THE travails of Mossack Fonseca, the Panamanian law firm from which a trove of documents about offshore firms it had helped create was recently leaked, intensified on April 12th, when prosecutors raided its head office. But as the firm defends itself, campaigners for financial transparency are already looking for other Mossacks and other Panamas.

Mossack was an outlier, rivals claim. “Everyone knew that if you wanted that bit more secrecy, you’d go to them,” says a lawyer who investigates offshore fraud. “We were lucky to get beneficial-ownership data from them 30% of the time.” Nevertheless, other incorporation mills face more scrutiny too, among them Panama’s other big law firms, such as Morgan & Morgan, and OIL, part of Hong-Kong-based Vistra, which caters primarily to Chinese customers. Like Mossack, these are wholesalers. They sell shell companies in blocks to law firms and banks, which sell them on to the end client, sometimes via other retailers. Mossack has dealt with 14,000 such intermediaries.

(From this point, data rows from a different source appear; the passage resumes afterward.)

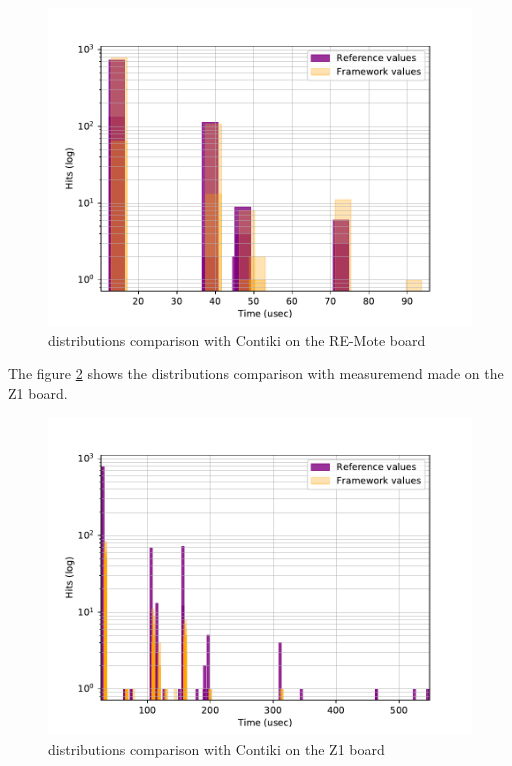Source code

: \begin{figure}[!ht]
  \centering
  \includegraphics[scale=.7]{assets/comparison-devices-framework-contiki-remote.pdf}
  \caption{distributions comparison with Contiki on the RE-Mote board\label{fig:comparison-devices-framework-contiki-remote}}
\end{figure}

The figure \ref{fig:comparison-devices-framework-contiki-z1} shows the distributions comparison with measuremend made on the Z1 board.

\begin{figure}[!ht]
  \centering
  \includegraphics[scale=.7]{assets/comparison-devices-framework-contiki-z1.pdf}
  \caption{distributions comparison with Contiki on the Z1 board\label{fig:comparison-devices-framework-contiki-z1}}
\end{figure}

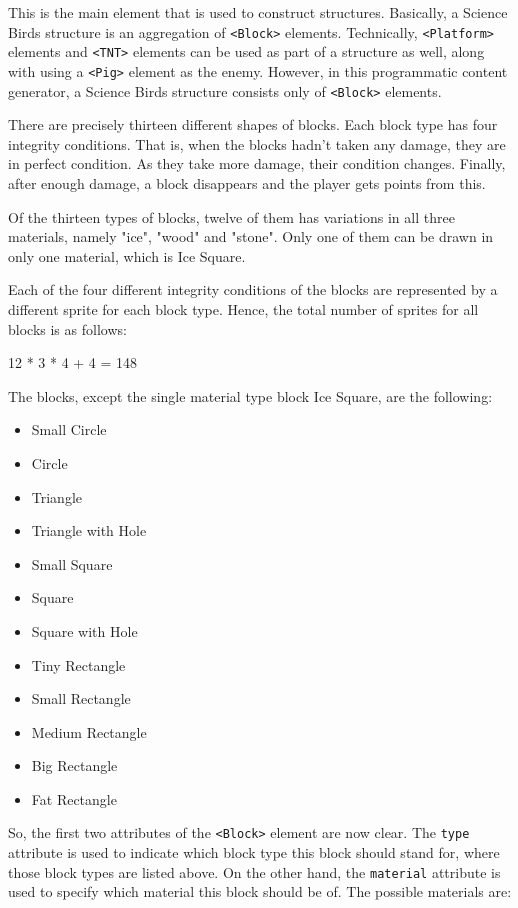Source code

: \documentclass{dalthesis}
\begin{document}
\begin{enumerate}
\begin{enumerate}
    This is the main element that is used to construct structures. Basically, a Science Birds structure is an aggregation of \lstinline{<Block>} elements. Technically, \lstinline{<Platform>} elements and \lstinline{<TNT>} elements can be used as part of a structure as well, along with using a \lstinline{<Pig>} element as the enemy. However, in this programmatic content generator, a Science Birds structure consists only of \lstinline{<Block>} elements.

    There are precisely thirteen different shapes of blocks. Each block type has four integrity conditions. That is, when the blocks hadn't taken any damage, they are in perfect condition. As they take more damage, their condition changes. Finally, after enough damage, a block disappears and the player gets points from this.

    Of the thirteen types of blocks, twelve of them has variations in all three materials, namely "ice", "wood" and "stone". Only one of them can be drawn in only one material, which is Ice Square.

    Each of the four different integrity conditions of the blocks are represented by a different sprite for each block type. Hence, the total number of sprites for all blocks is as follows:

        12 * 3 * 4 + 4 = 148

    The blocks, except the single material type block Ice Square, are the following:

    \begin{itemize}
      \item Small Circle
      \item Circle
      \item Triangle
      \item Triangle with Hole
      \item Small Square
      \item Square
      \item Square with Hole
      \item Tiny Rectangle
      \item Small Rectangle
      \item Medium Rectangle
      \item Big Rectangle
      \item Fat Rectangle
    \end{itemize}

    So, the first two attributes of the \lstinline{<Block>} element are now clear. The \lstinline{type} attribute is used to indicate which block type this block should stand for, where those block types are listed above. On the other hand, the \lstinline{material} attribute is used to specify which material this block should be of. The possible materials are:


\end{enumerate}
\end{enumerate}
\end{document}
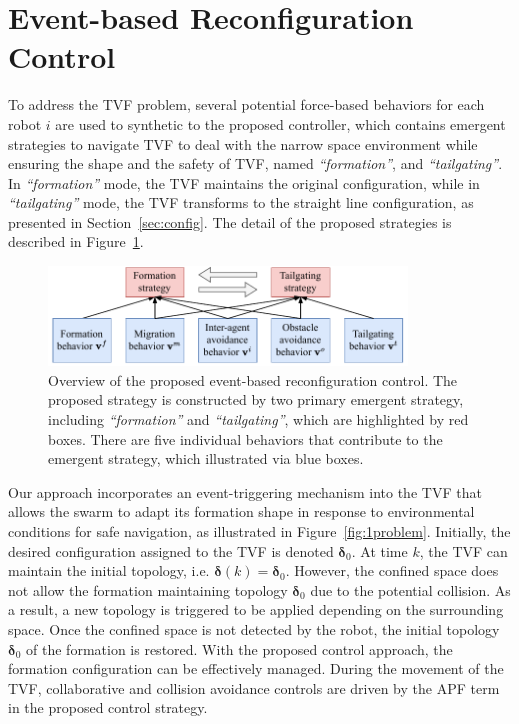 \section{Event-based Reconfiguration Control}\label{sec3}

To address the TVF problem, several potential force-based behaviors for each robot $i$ are used to synthetic to the proposed controller, which contains emergent strategies to navigate TVF to deal with the narrow space environment while ensuring the shape and the safety of TVF, named \textit{``formation''}, and \textit{``tailgating''}. In \textit{``formation''} mode, the TVF maintains the original configuration, while in \textit{``tailgating''} mode, the TVF transforms to the straight line configuration, as presented in Section~\ref{sec:config}. The detail of the proposed strategies is described in Figure~\ref{fig:1control_diagram}.

\begin{figure}
    \centering
    \includegraphics[width=0.85\textwidth]{paper2/images/control_diagram.pdf}
    \caption{Overview of the proposed event-based reconfiguration control. The proposed strategy is constructed by two primary emergent strategy, including \textit{``formation''} and \textit{``tailgating''}, which are highlighted by red boxes. There are five individual behaviors that contribute to the emergent strategy, which illustrated via blue boxes.}
    \label{fig:1control_diagram}
\end{figure}

Our approach incorporates an event-triggering mechanism into the TVF that allows the swarm to adapt its formation shape in response to environmental conditions for safe navigation, as illustrated in Figure~\ref{fig:1problem}. Initially, the desired configuration assigned to the TVF is denoted $\mathbf{\delta}_0$. At time $k$, the TVF can maintain the initial topology, i.e. $\mathbf{\delta}(k)=\mathbf{\delta}_0$. However, the confined space does not allow the formation maintaining topology $\mathbf{\delta}_0$ due to the potential collision. As a result, a new topology is triggered to be applied depending on the surrounding space. Once the confined space is not detected by the robot, the initial topology $\mathbf{\delta}_0$ of the formation is restored. With the proposed control approach, the formation configuration can be effectively managed. During the movement of the TVF, collaborative and collision avoidance controls are driven by the APF term in the proposed control strategy.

In many of the cases highlighted in the Panama papers, there was a clear breakdown of due diligence along this chain. Retailers who were supposed to check clients’ identities and store the information were not doing so. Mossack was doing little—and may not have been obliged to—to know its customers’ customers.



Also likely to come under the spotlight are the giants of corporate services, such as TMF and Intertrust, both based in the Netherlands, although forming companies is just a small part of their business. The global market for offshore company formation and ancillary services is not huge: annual revenues are perhaps $6 billion. But it is very profitable (pre-tax margins are often 30-40%) and growing by 7% a year. The typical offshore company has an average life of 8-10 years, meaning that clients offer “a nice, annuity-like earnings stream”, says one operator. This has attracted some savvy investors: Blackstone has a stake in Intertrust; Doughty Hanson owns TMF.

Other jurisdictions are also coming under scrutiny, although Panama is genuinely different. Among sizeable offshore financial centres, it alone has firmly resisted the move to greater tax transparency—a stance which it may now abandon. Apart from Panama itself, the most heat is on Britain and its offshore territories—particularly the British Virgin Islands (BVI), home to roughly half of the 214,000 companies mentioned in the Panama papers.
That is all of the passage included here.